[연구] 박사과정 최항서, SCIE 논문지(MDPI Processes/Q2) 게재
- 스마트팩토리융합학과
- 조회수355
- 2025-02-27
박사과정 최항서 학생(지도교수 : 정종필)의 연구(Domain-Specific Manufacturing Analytics Framework: An Integrated Architecture with Retrieval-Augmented Generation and Ollama-Based Models for Manufacturing Execution Systems Environments)가 MDPI Processes(Impact Factor: 2.8 (2023); 5-Year Impact Factor: 3.0 (2023))에 게재됐다.
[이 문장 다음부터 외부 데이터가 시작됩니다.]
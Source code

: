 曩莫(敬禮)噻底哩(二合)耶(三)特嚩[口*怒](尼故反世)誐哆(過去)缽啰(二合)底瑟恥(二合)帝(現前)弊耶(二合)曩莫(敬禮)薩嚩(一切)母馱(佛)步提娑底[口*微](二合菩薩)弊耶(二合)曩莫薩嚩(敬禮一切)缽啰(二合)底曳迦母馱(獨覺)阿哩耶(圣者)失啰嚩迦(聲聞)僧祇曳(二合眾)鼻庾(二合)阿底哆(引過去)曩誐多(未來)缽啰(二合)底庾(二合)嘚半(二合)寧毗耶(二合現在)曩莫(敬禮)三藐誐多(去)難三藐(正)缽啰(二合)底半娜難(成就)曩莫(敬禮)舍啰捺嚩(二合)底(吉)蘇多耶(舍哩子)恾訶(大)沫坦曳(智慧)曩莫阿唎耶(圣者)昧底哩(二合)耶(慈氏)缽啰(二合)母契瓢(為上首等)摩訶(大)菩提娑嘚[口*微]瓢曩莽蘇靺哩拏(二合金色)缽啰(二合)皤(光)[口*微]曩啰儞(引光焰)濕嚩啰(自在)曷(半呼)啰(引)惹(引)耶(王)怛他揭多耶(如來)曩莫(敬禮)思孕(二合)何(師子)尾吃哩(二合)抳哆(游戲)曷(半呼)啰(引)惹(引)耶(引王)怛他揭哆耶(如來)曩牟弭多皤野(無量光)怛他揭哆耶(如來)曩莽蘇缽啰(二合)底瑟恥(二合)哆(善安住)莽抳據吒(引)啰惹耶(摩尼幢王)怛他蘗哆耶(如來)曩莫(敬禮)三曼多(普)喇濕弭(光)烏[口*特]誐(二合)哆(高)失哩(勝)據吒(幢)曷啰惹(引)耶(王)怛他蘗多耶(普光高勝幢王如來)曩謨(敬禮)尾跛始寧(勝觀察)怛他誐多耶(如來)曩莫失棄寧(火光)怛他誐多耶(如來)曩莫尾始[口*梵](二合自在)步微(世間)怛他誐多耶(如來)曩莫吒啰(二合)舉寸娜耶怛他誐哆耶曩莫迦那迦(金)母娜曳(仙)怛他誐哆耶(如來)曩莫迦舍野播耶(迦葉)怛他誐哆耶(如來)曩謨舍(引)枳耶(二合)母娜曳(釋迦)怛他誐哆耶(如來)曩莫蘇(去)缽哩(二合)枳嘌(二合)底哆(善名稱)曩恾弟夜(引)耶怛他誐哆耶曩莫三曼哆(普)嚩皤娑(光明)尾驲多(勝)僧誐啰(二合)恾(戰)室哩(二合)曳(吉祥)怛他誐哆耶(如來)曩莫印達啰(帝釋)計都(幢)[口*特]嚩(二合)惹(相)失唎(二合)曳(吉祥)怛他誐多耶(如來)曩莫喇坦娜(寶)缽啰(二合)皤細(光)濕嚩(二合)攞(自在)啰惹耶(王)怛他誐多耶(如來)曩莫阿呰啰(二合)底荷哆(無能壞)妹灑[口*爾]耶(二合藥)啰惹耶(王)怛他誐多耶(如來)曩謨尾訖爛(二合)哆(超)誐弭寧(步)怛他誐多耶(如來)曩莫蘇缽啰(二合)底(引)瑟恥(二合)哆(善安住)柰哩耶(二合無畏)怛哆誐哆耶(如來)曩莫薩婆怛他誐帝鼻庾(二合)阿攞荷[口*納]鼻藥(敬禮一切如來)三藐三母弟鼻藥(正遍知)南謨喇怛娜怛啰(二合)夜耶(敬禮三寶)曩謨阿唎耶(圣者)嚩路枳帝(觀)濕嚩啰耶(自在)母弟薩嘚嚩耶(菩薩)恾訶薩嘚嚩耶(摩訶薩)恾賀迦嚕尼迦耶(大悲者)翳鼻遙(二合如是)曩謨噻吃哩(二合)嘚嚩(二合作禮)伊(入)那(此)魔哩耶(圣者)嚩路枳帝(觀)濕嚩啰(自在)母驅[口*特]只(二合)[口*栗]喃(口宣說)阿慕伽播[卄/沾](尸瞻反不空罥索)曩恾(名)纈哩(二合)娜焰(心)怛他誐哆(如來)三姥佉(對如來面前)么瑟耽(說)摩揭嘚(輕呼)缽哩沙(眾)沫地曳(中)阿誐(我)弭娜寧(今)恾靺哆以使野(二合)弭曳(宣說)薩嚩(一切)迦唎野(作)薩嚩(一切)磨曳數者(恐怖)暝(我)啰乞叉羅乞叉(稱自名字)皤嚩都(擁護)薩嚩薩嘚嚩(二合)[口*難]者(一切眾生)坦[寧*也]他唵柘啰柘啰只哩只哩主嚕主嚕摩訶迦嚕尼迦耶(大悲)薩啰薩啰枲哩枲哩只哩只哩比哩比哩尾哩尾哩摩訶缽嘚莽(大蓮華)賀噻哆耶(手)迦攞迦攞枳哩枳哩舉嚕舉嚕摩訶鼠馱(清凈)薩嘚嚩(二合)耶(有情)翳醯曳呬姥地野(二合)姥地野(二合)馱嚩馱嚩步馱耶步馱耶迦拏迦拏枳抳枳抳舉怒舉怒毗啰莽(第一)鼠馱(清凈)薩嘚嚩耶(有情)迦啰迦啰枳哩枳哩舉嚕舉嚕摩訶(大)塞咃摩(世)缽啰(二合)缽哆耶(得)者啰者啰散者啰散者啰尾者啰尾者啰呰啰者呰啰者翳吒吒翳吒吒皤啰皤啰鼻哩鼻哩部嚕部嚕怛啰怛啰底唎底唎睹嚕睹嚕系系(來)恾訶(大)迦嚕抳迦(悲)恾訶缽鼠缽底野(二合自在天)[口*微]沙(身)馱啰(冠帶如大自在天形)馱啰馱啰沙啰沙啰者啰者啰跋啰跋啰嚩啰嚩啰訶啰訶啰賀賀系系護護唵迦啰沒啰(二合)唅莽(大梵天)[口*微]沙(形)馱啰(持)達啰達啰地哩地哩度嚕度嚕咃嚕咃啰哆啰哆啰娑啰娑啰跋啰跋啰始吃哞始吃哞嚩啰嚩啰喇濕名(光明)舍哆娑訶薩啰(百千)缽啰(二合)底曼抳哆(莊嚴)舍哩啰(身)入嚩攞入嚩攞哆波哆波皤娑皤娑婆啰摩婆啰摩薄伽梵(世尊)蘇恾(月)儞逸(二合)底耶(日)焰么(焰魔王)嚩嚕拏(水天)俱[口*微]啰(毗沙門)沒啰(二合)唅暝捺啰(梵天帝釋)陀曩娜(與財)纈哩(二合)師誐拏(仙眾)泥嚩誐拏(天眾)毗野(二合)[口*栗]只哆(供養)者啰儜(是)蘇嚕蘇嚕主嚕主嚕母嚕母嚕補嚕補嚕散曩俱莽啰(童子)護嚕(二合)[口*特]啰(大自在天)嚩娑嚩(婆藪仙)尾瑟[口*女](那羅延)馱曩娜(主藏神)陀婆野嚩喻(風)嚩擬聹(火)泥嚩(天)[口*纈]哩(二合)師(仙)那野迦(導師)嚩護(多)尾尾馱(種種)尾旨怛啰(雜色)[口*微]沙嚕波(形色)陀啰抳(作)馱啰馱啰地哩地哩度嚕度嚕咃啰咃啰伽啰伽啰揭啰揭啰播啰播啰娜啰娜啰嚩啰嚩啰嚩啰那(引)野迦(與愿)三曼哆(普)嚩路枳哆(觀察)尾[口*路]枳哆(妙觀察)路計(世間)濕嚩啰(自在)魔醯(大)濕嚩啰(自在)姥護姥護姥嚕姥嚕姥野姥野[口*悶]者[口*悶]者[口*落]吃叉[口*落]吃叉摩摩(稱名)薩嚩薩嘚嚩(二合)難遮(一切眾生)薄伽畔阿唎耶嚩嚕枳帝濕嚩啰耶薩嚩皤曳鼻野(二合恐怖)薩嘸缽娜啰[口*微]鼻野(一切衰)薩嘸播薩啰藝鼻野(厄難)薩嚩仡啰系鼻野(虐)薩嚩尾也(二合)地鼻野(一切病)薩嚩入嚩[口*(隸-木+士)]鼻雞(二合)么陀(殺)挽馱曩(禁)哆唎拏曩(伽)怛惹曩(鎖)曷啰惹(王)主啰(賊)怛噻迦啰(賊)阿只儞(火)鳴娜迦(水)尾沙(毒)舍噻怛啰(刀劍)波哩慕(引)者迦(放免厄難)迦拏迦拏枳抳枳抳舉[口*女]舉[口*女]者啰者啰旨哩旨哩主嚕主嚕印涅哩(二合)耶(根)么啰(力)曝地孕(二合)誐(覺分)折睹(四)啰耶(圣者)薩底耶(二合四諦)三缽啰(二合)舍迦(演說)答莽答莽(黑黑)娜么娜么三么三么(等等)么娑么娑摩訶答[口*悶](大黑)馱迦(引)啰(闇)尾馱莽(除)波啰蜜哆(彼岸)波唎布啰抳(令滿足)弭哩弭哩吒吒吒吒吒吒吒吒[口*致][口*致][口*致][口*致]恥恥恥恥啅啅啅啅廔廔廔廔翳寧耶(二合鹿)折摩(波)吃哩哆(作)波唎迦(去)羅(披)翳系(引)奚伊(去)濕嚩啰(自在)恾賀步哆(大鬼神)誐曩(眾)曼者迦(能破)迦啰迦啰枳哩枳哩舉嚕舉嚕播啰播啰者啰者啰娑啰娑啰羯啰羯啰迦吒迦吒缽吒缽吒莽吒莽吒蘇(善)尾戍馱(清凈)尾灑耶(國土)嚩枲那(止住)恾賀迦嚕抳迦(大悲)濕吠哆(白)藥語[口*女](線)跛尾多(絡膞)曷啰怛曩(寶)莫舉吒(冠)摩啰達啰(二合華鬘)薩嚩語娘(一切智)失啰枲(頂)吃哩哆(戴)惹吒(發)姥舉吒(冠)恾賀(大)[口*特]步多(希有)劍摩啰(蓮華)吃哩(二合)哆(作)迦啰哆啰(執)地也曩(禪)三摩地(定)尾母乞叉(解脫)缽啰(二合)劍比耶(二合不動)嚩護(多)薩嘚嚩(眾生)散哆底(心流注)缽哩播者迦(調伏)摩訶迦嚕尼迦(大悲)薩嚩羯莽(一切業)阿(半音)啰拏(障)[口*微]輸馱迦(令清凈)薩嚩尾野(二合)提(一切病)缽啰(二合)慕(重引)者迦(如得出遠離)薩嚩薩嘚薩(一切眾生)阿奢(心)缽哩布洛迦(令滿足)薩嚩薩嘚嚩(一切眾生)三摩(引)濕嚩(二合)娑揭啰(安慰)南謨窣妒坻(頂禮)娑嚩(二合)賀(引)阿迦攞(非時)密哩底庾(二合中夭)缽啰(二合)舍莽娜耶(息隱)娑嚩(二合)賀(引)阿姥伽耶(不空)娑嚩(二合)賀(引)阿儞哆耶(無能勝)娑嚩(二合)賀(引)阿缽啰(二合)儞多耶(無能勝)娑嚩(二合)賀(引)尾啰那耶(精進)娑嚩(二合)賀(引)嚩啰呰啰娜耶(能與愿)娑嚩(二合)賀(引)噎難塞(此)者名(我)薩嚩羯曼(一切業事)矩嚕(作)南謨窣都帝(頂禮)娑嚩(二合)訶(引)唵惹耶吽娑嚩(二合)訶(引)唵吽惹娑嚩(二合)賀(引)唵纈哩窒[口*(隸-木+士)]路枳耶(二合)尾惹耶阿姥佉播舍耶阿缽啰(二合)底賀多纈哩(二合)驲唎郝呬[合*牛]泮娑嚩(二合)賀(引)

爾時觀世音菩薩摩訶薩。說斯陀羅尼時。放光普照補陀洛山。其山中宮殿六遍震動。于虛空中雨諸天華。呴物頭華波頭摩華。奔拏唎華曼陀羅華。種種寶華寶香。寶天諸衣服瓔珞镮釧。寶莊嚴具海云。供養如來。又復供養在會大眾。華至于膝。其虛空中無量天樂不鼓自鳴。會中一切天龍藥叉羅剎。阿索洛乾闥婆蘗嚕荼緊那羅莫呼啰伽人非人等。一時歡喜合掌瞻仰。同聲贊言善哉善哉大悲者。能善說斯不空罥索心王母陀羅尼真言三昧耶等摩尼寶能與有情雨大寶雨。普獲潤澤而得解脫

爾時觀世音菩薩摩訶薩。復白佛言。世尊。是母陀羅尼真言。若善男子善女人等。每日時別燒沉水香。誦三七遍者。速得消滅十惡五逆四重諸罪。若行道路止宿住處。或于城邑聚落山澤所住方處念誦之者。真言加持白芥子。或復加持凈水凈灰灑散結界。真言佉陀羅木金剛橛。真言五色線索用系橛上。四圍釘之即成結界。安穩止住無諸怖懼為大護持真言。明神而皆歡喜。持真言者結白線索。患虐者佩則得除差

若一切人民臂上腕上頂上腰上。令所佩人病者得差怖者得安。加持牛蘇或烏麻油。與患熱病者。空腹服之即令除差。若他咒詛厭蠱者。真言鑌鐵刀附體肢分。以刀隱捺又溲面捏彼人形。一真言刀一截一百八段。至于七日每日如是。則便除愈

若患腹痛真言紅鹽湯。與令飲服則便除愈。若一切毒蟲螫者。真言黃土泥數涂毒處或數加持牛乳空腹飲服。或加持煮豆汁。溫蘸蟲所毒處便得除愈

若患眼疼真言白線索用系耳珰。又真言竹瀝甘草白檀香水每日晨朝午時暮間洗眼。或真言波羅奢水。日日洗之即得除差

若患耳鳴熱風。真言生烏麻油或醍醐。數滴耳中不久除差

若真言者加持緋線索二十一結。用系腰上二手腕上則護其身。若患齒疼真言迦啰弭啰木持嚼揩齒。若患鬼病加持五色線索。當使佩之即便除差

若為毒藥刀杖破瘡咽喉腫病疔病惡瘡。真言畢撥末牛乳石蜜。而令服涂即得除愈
https://www.mdpi.com/2227-9717/13/3/670 or https://doi.org/10.3390/pr13030670
논문요약 - To support data-driven decision-making in a Manufacturing Execution System (MES) environment, a system that can quickly and accurately analyze a wide range of production, quality, asset, and material information must be deployed. However, existing MES data management approaches rely on predefined queries or report templates that lack flexibility and limit real-time decision support. In this paper, we proposes a domain-specific Retrieval-Augmented Generation (RAG) architecture that extends LangChain’s capabilities with Manufacturing Execution System (MES)-specific components and the Ollama-based Local Large Language Model (LLM). The proposed architecture addresses unique MES requirements including real-time sensor data processing, complex manufacturing workflows, and domain-specific knowledge integration. It implements a three-layer structure: an application layer using FastAPI for high-performance asynchronous processing, an LLM layer for natural language understanding, and a data storage layer combining MariaDB, Redis, and Weaviate for efficient data management. The system effectively handles MES-specific challenges such as schema relationships, temporal data processing, and security concerns without exposing sensitive factory data. This is an industry-specific, customized approach focusing on problem-solving in manufacturing sites, going beyond simple text-based RAG. The proposed architecture considers the specificity of data sources, real-time and high-availability requirements, the reflection of domain knowledge and workflows, compliance with security and quality control regulations, and direct interoperability with MES systems. The architecture can be further enhanced through integration with various manufacturing systems, an advanced LLM, and distributed processing frameworks while maintaining its core focus on MES domain specialization.